By Pastor Jerry Donovan

A bidding prayer during worship is when people are given the opportunity to share a prayer concern asking for the community to pray for that concern. The people end their prayer with, “Lord, in your mercy,” and the leader responds, “Hear our prayer.” It is important to note that the response is not “hear our prayers” but “hear our prayer.” This is about joining prayers together to become one. The body prays together. “Hear our (community) prayer.”

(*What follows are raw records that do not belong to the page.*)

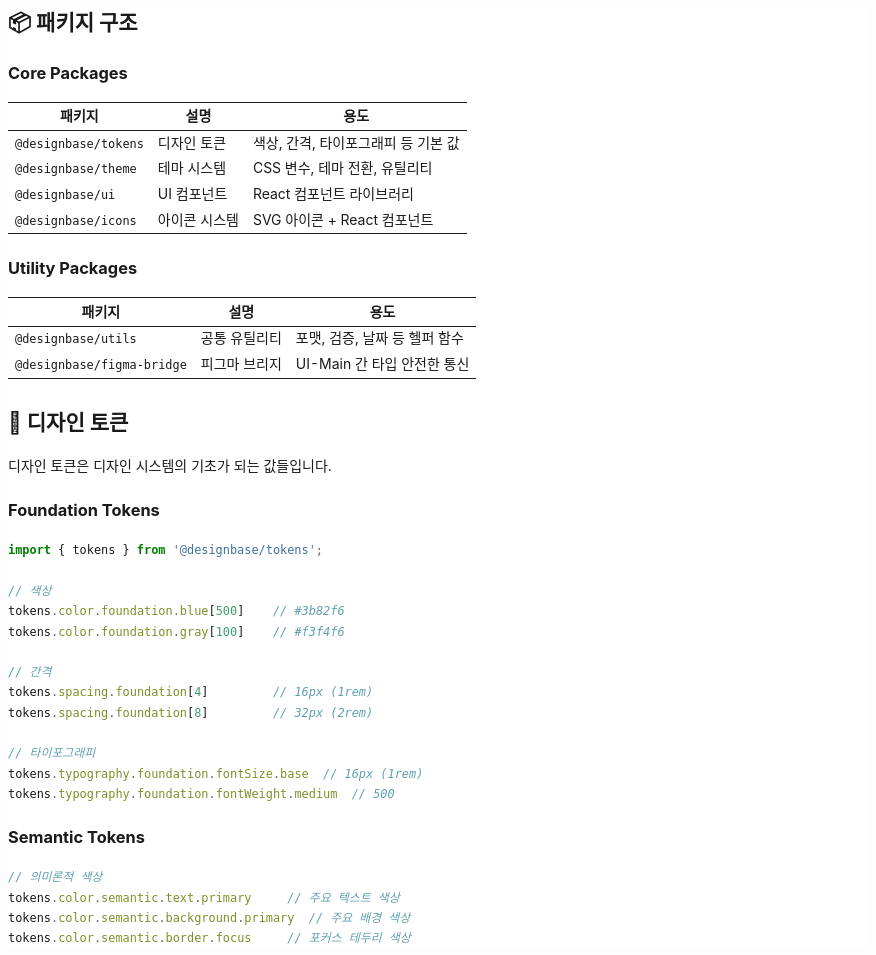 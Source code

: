 ## 📦 패키지 구조

### Core Packages

| 패키지 | 설명 | 용도 |
|--------|------|------|
| `@designbase/tokens` | 디자인 토큰 | 색상, 간격, 타이포그래피 등 기본 값 |
| `@designbase/theme` | 테마 시스템 | CSS 변수, 테마 전환, 유틸리티 |
| `@designbase/ui` | UI 컴포넌트 | React 컴포넌트 라이브러리 |
| `@designbase/icons` | 아이콘 시스템 | SVG 아이콘 + React 컴포넌트 |

### Utility Packages

| 패키지 | 설명 | 용도 |
|--------|------|------|
| `@designbase/utils` | 공통 유틸리티 | 포맷, 검증, 날짜 등 헬퍼 함수 |
| `@designbase/figma-bridge` | 피그마 브리지 | UI-Main 간 타입 안전한 통신 |

## 🎨 디자인 토큰

디자인 토큰은 디자인 시스템의 기초가 되는 값들입니다.

### Foundation Tokens

```typescript
import { tokens } from '@designbase/tokens';

// 색상
tokens.color.foundation.blue[500]    // #3b82f6
tokens.color.foundation.gray[100]    // #f3f4f6

// 간격
tokens.spacing.foundation[4]         // 16px (1rem)
tokens.spacing.foundation[8]         // 32px (2rem)

// 타이포그래피
tokens.typography.foundation.fontSize.base  // 16px (1rem)
tokens.typography.foundation.fontWeight.medium  // 500
```

### Semantic Tokens

```typescript
// 의미론적 색상
tokens.color.semantic.text.primary     // 주요 텍스트 색상
tokens.color.semantic.background.primary  // 주요 배경 색상
tokens.color.semantic.border.focus     // 포커스 테두리 색상
```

It’s a small point, I know, but It is significant because it reminds us that we are in this together. Though each of us may have our own personal concerns, worship is about binding together. Worship is a unifying moment in our divided lives. “Hear our prayer” is one way of signaling that unity and gives us a sense that we are in this together.

The writer of Psalm 130 makes a journey from intense personal pain to shared hope. “Out of the depths, I cry to you, O Lord.” Our human experience is that when we are down, we are alone. The suffering of the moment is worsened by the loneliness of our souls. “Nobody knows the trouble I’ve seen”. Nobody understands what I’m going through. Nobody has been where I am right now. Never mind that, if I reflect factually, I would have to admit that others have suffered much worse experiences than mine. But my pain is my pain! It becomes my world, which is why people often react strongly when we say things like, “I know how you feel.” We are certain that nobody knows how we feel.

A beloved Spiritual goes: “Nobody knows the trouble I’ve seen / Nobody knows my sorrow / Nobody knows the trouble I’ve seen Glory hallelujah.” Where does the hallelujah come from? It comes from the faith that says even though my life experience is that nobody knows, my faith experience is that Someone knows. God knows. Jesus knows. Because of that confidence, I can wait and watch.

It is this willingness to wait that brings the psalmist out of the depths and into the community of faith. Watch with me is the call, the invitation. Watch for the redemption of the Lord. Watch for the hearing of God. O Lord, hear our prayer. What are we asking for when we ask the Lord to hear our prayer? The psalmist doesn’t ask for anything but God’s hearing. We don’t ask anything but, “Lord, hear our prayer.” Is that hearing healing? Is hearing redeeming? Is hearing resolving? Sometimes it is. We all have certain outcomes that we want from our prayers: healing for loved ones, lives turned around, conflict resolved, jobs found, fires put out, and destroyed communities rebuilt; our outcomes are as varied as the situations for which we pray. But in it all, we pray for hearing. “Nobody knows the trouble I’ve seen / nobody knows my sorrow / nobody knows the trouble I’ve seen / Glory hallelujah.” We want to get to the hallelujah. We want to know the glory, to know that God is hearing and that God is with us.

It is God’s presence, not power, that we seek most of all. It is someone who hears, someone who knows, who makes all the difference in the world. As we end our season of Lent and prepare ourselves for the Passion, for the death and Resurrection of our Lord, we are all like the man on the cross beside Jesus who simply said, “Remember me.”